• _WHAT NEEDS TO BE DONE_
Using the data beneath this instruction, retype only the lines from the one that contains "AI | Open Source" down to the one that contains "## 🌐 Connect with Me", both included, exactly as they appear.

• _DATASET RECORDS_
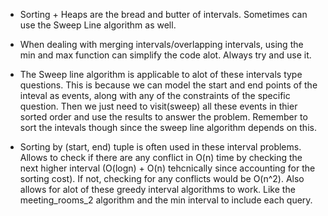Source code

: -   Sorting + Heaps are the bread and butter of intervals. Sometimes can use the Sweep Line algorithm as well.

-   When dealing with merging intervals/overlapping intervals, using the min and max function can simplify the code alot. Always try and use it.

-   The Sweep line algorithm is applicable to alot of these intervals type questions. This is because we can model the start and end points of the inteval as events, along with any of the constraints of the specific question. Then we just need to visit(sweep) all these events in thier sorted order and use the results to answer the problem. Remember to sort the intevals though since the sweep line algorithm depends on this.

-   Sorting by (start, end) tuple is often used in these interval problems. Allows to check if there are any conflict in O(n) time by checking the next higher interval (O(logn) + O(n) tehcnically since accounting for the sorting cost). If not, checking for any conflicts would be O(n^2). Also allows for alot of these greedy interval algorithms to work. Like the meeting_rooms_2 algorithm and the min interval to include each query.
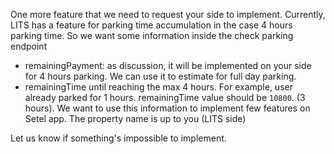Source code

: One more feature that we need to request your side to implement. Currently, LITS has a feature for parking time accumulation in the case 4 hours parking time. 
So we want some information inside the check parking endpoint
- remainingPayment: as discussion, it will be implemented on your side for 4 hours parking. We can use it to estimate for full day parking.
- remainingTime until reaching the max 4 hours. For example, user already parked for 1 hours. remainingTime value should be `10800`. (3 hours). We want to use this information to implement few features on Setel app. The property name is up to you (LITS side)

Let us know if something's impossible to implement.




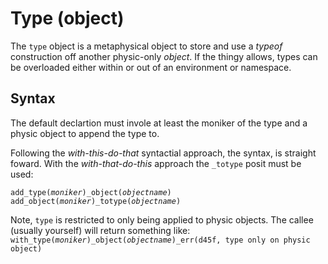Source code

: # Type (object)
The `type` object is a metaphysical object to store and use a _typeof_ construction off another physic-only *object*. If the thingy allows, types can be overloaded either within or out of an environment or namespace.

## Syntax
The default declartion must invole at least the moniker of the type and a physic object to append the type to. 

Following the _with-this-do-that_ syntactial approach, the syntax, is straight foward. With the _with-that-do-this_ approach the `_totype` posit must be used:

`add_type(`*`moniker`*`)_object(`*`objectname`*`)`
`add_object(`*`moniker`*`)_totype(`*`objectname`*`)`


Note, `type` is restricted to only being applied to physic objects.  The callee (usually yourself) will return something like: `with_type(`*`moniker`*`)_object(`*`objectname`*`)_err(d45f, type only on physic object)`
--
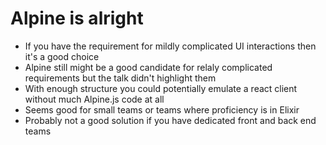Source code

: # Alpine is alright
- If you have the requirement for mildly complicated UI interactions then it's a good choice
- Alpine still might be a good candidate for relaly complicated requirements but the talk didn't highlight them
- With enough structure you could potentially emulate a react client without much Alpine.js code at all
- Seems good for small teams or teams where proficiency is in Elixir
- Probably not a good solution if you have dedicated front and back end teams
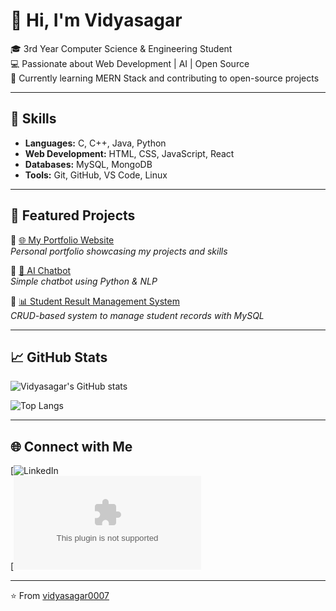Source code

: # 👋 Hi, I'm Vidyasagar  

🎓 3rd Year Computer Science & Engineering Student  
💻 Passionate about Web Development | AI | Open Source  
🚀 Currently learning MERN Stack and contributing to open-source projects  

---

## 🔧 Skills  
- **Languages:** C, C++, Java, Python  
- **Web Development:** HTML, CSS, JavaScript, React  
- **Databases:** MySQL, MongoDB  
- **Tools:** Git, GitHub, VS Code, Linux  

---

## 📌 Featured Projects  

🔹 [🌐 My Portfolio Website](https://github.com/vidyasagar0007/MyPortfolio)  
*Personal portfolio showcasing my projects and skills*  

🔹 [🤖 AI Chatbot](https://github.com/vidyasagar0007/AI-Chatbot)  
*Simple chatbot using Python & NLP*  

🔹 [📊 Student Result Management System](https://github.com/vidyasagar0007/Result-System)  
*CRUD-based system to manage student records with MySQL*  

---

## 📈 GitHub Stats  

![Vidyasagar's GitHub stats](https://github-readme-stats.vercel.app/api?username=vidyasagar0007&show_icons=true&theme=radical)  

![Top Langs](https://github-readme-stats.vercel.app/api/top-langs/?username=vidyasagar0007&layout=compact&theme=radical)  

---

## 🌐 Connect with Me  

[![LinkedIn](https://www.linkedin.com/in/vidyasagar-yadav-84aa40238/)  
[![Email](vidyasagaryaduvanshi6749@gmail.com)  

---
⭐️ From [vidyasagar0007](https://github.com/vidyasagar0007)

• _EXERCISE OUTPUT_
💻 Passionate about Web Development | AI | Open Source  
🚀 Currently learning MERN Stack and contributing to open-source projects  

---

## 🔧 Skills  
- **Languages:** C, C++, Java, Python  
- **Web Development:** HTML, CSS, JavaScript, React  
- **Databases:** MySQL, MongoDB  
- **Tools:** Git, GitHub, VS Code, Linux  

---

## 📌 Featured Projects  

🔹 [🌐 My Portfolio Website](https://github.com/vidyasagar0007/MyPortfolio)  
*Personal portfolio showcasing my projects and skills*  

🔹 [🤖 AI Chatbot](https://github.com/vidyasagar0007/AI-Chatbot)  
*Simple chatbot using Python & NLP*  

🔹 [📊 Student Result Management System](https://github.com/vidyasagar0007/Result-System)  
*CRUD-based system to manage student records with MySQL*  

---

## 📈 GitHub Stats  

![Vidyasagar's GitHub stats](https://github-readme-stats.vercel.app/api?username=vidyasagar0007&show_icons=true&theme=radical)  

![Top Langs](https://github-readme-stats.vercel.app/api/top-langs/?username=vidyasagar0007&layout=compact&theme=radical)  

---

## 🌐 Connect with Me  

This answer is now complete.